Begun in 2007, the annual XLDB meetings focus on finding practical solutions to the problem of how to store, access and analyze an ever-increasing deluge of data. For example, the Large Synoptic Survey Telescope is expected to generate more than one hundred petabytes (more than 1015 bytes) of processed data over a ten-year operating period. And it is not just science that is producing such astronomical amounts of information. Credit card companies, for example, track billions of transactions world-wide. One of the benefits of the XLDB workshops has been their ability to bring together such a wide range of people. Participants discuss common challenges, such as time-series analysis or outlier detection on uncertain data, that face both commercial and scientific ventures.

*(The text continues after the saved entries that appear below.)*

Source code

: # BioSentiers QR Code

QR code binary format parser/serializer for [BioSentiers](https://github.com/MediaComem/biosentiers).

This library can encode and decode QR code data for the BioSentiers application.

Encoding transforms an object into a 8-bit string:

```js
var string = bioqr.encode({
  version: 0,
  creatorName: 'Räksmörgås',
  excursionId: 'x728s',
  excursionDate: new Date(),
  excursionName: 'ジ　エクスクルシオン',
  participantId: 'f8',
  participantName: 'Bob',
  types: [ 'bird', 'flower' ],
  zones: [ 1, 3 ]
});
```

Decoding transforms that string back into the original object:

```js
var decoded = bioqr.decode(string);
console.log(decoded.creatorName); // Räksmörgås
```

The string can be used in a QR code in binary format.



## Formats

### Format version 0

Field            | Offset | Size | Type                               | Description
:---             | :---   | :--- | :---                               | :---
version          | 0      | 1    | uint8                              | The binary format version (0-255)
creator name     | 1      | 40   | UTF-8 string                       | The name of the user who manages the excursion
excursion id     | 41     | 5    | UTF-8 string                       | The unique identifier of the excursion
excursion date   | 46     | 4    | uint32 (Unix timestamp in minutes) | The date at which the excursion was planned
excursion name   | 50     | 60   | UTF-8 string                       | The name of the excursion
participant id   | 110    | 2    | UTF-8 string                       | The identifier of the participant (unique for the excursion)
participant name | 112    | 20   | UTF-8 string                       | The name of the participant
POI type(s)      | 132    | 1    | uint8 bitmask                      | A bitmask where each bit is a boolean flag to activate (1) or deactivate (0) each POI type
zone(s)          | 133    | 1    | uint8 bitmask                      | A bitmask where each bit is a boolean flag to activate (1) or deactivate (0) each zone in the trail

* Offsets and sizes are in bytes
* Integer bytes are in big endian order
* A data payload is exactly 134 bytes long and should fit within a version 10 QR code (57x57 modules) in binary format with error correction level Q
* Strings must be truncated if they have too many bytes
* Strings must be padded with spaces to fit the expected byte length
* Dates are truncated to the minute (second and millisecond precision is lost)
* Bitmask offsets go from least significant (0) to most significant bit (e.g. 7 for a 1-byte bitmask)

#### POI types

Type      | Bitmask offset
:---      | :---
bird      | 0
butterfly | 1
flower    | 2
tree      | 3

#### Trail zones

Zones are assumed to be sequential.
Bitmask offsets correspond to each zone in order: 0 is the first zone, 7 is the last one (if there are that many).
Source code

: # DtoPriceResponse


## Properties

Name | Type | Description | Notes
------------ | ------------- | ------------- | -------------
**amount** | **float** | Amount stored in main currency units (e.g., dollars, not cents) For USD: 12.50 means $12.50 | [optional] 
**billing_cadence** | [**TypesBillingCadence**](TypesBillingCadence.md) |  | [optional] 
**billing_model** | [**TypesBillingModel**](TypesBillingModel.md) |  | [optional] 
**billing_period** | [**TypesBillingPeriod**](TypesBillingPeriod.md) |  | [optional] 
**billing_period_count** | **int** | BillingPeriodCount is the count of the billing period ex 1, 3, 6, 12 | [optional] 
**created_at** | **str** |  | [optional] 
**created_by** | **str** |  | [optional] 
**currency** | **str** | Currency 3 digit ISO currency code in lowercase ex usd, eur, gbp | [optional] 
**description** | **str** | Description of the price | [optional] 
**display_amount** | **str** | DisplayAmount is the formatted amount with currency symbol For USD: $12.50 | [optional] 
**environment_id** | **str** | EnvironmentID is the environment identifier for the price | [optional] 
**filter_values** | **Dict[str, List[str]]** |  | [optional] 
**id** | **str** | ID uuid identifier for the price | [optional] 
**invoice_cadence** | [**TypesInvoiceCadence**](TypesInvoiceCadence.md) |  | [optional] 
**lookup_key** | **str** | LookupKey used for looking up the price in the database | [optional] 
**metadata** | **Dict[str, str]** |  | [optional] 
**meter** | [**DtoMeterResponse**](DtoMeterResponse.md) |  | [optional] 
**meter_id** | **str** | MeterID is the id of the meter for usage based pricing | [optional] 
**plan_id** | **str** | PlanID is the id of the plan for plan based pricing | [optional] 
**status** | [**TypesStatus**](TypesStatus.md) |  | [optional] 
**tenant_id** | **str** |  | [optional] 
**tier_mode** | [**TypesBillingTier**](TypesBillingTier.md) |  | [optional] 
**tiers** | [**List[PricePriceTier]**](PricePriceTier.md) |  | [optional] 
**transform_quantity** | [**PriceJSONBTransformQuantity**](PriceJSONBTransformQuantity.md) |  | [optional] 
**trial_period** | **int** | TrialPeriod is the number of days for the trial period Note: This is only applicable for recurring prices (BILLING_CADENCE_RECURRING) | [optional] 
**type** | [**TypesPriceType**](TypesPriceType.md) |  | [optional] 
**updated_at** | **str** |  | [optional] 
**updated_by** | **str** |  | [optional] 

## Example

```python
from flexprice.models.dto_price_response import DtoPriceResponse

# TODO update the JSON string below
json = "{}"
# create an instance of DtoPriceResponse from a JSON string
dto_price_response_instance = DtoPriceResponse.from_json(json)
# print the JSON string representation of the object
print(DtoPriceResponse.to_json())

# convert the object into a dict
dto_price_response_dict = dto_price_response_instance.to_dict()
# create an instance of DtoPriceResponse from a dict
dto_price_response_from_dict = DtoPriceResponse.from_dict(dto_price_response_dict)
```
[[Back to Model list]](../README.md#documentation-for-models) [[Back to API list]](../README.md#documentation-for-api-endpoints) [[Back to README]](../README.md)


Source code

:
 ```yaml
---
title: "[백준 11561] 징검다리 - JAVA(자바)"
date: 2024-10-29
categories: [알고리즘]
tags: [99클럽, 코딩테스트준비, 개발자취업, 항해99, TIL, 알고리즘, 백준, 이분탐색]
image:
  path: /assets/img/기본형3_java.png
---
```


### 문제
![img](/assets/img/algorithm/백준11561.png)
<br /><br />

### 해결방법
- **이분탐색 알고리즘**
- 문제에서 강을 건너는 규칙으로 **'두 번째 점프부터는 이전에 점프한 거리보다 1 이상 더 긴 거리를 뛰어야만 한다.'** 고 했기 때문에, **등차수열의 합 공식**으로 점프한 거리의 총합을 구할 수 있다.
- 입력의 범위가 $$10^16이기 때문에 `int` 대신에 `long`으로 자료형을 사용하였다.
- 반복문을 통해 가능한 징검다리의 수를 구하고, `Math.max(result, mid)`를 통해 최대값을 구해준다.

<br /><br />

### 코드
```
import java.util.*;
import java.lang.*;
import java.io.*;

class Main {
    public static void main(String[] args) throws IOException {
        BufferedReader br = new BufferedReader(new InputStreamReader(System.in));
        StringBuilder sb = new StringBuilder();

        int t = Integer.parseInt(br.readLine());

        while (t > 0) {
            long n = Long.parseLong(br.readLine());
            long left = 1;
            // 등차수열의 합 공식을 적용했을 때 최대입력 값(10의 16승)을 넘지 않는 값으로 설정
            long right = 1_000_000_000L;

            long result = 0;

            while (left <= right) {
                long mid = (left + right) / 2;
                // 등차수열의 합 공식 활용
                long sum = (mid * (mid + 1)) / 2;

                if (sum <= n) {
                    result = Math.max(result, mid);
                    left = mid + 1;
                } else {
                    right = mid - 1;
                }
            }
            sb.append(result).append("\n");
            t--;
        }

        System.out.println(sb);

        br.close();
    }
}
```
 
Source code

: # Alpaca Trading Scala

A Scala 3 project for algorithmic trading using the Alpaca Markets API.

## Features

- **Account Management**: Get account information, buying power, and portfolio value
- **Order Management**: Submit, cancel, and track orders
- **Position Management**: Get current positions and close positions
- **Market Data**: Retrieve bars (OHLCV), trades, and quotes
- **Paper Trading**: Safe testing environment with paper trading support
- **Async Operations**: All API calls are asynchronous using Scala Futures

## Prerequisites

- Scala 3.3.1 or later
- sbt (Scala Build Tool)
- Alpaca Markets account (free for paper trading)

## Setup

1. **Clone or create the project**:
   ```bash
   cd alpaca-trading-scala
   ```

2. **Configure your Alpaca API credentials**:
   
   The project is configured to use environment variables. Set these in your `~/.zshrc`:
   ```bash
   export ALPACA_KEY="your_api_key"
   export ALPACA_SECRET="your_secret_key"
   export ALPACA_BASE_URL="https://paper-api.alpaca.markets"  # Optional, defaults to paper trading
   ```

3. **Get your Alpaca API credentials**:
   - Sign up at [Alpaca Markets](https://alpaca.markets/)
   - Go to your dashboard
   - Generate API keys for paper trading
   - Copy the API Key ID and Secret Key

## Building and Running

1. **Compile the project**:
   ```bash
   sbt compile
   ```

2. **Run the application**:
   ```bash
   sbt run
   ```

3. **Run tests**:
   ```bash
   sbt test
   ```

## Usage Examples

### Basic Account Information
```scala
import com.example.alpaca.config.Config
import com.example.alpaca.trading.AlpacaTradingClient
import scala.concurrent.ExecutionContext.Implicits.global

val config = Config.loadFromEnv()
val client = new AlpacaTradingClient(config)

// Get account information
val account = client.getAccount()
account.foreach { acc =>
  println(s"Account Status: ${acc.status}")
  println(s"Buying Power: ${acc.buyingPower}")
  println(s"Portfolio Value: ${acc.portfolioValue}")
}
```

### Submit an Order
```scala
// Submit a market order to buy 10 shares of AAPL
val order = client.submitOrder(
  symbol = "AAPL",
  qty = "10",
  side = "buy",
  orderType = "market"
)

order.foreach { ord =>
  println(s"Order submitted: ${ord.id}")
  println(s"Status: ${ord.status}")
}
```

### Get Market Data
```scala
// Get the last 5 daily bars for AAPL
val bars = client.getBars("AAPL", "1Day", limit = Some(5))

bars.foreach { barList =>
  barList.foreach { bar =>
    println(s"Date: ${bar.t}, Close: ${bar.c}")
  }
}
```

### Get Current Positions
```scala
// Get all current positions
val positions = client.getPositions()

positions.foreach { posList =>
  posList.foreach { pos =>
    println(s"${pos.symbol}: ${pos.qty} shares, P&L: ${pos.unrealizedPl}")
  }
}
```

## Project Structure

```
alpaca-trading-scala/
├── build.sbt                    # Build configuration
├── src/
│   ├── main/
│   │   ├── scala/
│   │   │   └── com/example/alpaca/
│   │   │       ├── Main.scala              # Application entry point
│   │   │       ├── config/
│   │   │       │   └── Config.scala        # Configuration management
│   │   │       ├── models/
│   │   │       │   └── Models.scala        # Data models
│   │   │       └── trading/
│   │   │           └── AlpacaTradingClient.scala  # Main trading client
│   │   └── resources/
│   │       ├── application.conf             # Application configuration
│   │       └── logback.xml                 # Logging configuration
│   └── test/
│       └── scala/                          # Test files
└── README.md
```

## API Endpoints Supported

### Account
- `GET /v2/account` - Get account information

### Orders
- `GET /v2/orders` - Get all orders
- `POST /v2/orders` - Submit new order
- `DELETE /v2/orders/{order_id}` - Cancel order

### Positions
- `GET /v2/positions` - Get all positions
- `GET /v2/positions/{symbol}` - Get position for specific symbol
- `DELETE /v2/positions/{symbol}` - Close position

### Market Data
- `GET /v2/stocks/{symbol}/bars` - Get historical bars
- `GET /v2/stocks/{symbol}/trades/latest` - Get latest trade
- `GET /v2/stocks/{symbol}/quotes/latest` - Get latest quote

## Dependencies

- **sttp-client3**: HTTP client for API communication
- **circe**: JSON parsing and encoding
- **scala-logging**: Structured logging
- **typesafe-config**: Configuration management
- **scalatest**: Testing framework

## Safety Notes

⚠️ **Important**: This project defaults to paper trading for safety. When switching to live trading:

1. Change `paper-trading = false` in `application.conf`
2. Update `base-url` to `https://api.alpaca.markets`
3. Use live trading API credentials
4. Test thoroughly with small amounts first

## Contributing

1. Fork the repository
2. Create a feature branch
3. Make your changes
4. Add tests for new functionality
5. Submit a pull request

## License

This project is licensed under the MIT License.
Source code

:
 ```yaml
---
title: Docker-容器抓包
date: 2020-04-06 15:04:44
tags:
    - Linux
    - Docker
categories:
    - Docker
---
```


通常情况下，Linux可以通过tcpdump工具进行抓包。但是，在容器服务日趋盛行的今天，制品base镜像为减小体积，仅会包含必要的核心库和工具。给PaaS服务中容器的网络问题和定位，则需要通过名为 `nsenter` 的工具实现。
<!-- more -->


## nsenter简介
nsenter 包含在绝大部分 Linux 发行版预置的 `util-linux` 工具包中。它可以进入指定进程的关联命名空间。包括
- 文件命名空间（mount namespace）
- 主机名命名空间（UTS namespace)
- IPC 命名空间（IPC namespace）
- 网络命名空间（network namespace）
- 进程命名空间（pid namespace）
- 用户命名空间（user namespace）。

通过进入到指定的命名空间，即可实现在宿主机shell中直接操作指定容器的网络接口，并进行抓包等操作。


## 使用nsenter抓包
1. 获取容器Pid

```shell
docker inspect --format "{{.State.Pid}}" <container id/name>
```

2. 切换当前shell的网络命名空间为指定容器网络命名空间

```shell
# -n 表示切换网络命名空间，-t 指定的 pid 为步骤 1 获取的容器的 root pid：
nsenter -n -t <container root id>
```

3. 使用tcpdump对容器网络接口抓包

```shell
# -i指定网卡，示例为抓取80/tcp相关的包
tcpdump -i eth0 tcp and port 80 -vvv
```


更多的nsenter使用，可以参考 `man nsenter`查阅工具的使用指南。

In just four short years the workshops have already led to the creation of a new open-source database engine, SciDB. After previewing a prototype of the technology at last year's XLDB workshops and the Very Large Database conference, VLDB, in Lyon, France, developers released the first version of the system just few days ago.

The XLDB events continue to attract an expanding guest list. Companies as diverse as VISA, Exxon Mobile and LinkedIn, and countries as far away as Japan, Australia, Brazil and Russia, are sending participants. In addition to discussing the future of database development, this year's attendees will be treated to a quintessentially California experience, as they participate in the Stanford/SLAC earthquake drill scheduled for October 7. So far, the drill hasn't dissuaded any conference goers. Conference registration has had to close, limited by the number of seats in Kavli Auditorium.